### Exercise instructions
Show each line of the data below that has the string "Eigenschaft" in it.
----------------------------------------
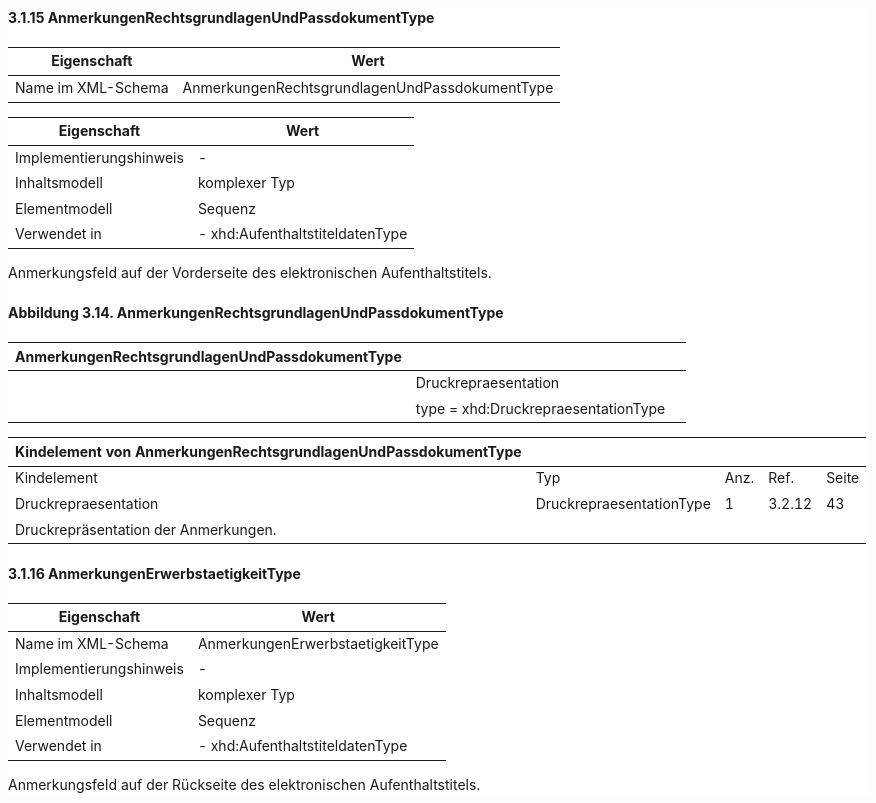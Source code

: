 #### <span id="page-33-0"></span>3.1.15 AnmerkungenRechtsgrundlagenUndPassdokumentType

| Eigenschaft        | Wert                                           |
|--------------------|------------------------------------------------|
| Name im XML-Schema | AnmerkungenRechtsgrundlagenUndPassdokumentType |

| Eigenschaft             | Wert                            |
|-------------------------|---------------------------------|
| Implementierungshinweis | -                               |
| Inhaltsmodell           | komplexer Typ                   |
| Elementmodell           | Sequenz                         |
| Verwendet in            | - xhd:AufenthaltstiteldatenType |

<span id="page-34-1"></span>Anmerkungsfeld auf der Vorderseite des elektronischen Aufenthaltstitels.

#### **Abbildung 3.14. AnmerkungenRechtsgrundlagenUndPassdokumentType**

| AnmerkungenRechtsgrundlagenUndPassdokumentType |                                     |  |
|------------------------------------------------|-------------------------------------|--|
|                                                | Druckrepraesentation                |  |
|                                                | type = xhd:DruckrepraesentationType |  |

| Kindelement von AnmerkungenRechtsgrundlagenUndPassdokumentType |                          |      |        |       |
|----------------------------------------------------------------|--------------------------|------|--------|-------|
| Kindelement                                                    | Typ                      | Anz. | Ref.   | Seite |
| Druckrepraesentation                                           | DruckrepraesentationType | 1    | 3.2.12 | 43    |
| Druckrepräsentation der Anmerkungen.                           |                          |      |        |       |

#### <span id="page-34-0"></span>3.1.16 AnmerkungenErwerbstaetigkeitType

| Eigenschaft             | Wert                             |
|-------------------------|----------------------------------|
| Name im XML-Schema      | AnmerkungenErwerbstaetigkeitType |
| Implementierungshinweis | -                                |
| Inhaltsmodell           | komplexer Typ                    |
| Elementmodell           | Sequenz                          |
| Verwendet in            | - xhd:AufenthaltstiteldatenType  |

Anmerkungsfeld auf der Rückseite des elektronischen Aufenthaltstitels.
----------------------------------------
### Result of this task
| Eigenschaft        | Wert                                           |
| Eigenschaft             | Wert                            |
| Eigenschaft             | Wert                             |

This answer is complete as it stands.